Overall though, I enjoyed the book. My favorite parts were when any time a product was developed or a significant event occurred at the company and I could remember how it affected me personally. For example: The book mentions how the Chrome browser, when it came out, failed to work with Microsoft Hotmail which caused Google some trouble. I remember having that problem and shying away from Chrome because of it.

It was nice to have a little personal connection to the events mentioned in the book. I don't know if I can say the same for everyone who reads the book. In my opinion though, most people who are going to read this book have had a Google product in their lives at some point and will experience the same "I remember that" moments.

As mentioned, I do recommend this book to people who are interested in the history of Google, in the reasoning behind Google's products or interested in learning about technology culture in general. Four stars!
Profile Image for Justine.
52 reviews3 followers
June 4, 2011

Steven Levy did a phenomenal job of making a topic, that I new virtually nothing about, personally interesting and relevant. He did an excellent job painting the early atmosphere of Google the start-up company and it's gradually rise to the multi-billion dollar business giant it now is. However, there were two things that prevented this book from being worth 5 stars: 1. There are so many people in this story that it's honestly difficult to keep everybody straight. Levy did a pretty good job of reminding the reader in short blurbs about each person's previous influence in different parts of the book, but still it was a bit overwhelming. 2. Related to that, Levy chose to break his book into distinct sections dealing with specific products or fields of business ventures. This didn't particularly trouble me until I was about halfway through the book and realized that some of the things that were being discussed at the end of the book actually developed at the very beginning of Google's history. I actually felt demoralized towards the end when it became clear that I really had no solid conception of Google's history in realtime. That being said, if Levy had included a short timeline and character list somewhere in the index, I would have personally enjoyed the book more (though, going into it, I wouldn't have thought it would be necessary and therefore, possibly, didn't pay the most attention to his initial descriptions). However, like I said, I'm a complete novice in this field. It's entirely possible that readers who are already actively engaged in the tech industry might not need all the study guides I would have viewed as helpful and it certainly only marginally deflected from the great work he otherwise accomplished.
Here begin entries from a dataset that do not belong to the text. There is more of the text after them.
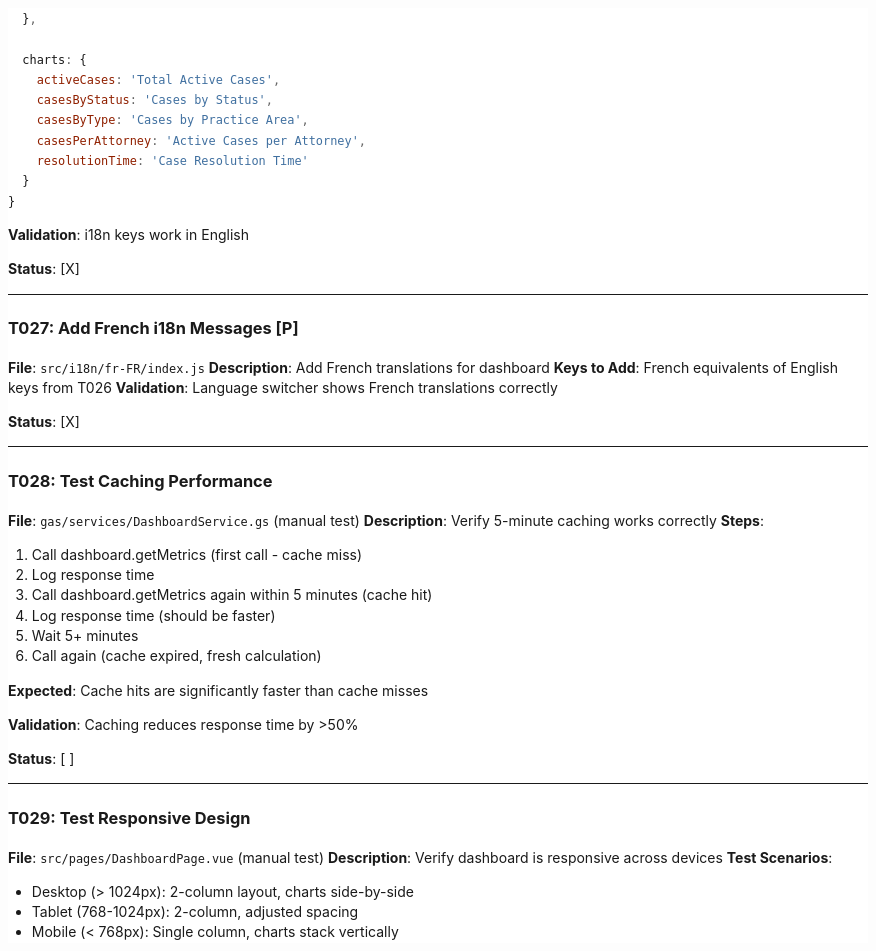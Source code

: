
 ```javascript
  },

  charts: {
    activeCases: 'Total Active Cases',
    casesByStatus: 'Cases by Status',
    casesByType: 'Cases by Practice Area',
    casesPerAttorney: 'Active Cases per Attorney',
    resolutionTime: 'Case Resolution Time'
  }
}
```

**Validation**: i18n keys work in English

**Status**: [X]

---

### T027: Add French i18n Messages [P]
**File**: `src/i18n/fr-FR/index.js`
**Description**: Add French translations for dashboard
**Keys to Add**: French equivalents of English keys from T026
**Validation**: Language switcher shows French translations correctly

**Status**: [X]

---

### T028: Test Caching Performance
**File**: `gas/services/DashboardService.gs` (manual test)
**Description**: Verify 5-minute caching works correctly
**Steps**:
1. Call dashboard.getMetrics (first call - cache miss)
2. Log response time
3. Call dashboard.getMetrics again within 5 minutes (cache hit)
4. Log response time (should be faster)
5. Wait 5+ minutes
6. Call again (cache expired, fresh calculation)

**Expected**: Cache hits are significantly faster than cache misses

**Validation**: Caching reduces response time by >50%

**Status**: [ ]

---

### T029: Test Responsive Design
**File**: `src/pages/DashboardPage.vue` (manual test)
**Description**: Verify dashboard is responsive across devices
**Test Scenarios**:
- Desktop (> 1024px): 2-column layout, charts side-by-side
- Tablet (768-1024px): 2-column, adjusted spacing
- Mobile (< 768px): Single column, charts stack vertically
Then again, maybe I should have just used Google to figure it out?

Profile Image for David.
277 reviews7 followers
July 14, 2011
If you have an interest in finding out how Google ticks, this is the book for you. Steven Levy provides a very well balanced explanation for both the personalities and the corporate psyche for Google. We all know what Google has done, but when Levy pointed out the trials and tribulations of the small company trying to do good things, and later, the big company trying to do good things, I found it fascinating that the size of the business had such a big impact on the difficulty of the company to do what it believed to be good deeds.

From AdWords and AdSense to the “China syndrome” problems that Google had in that country, Levy provides what seems to be an unbiased perspective on how the company dealt with their financial windfalls and the political minefields. At its core, according to Levy, Google acts like you would expect its two Montessori raised owners, Page and Brin, were trained to act: Question the status quo and ask how a good project can be done, rather than why it cannot be done. Just the interplay between Larry Page and Sergey Brin and the slightly more senior Eric Schmidt was eye opening.

I finished this book on the day that I received an invitation to Google+. With Search, Gmail, Books, News, Maps and now Google+ Social Networks (far superior to the interesting, but confusing Wave), Google seems to have a few more tricks to play. I give “In The Plex” a good read.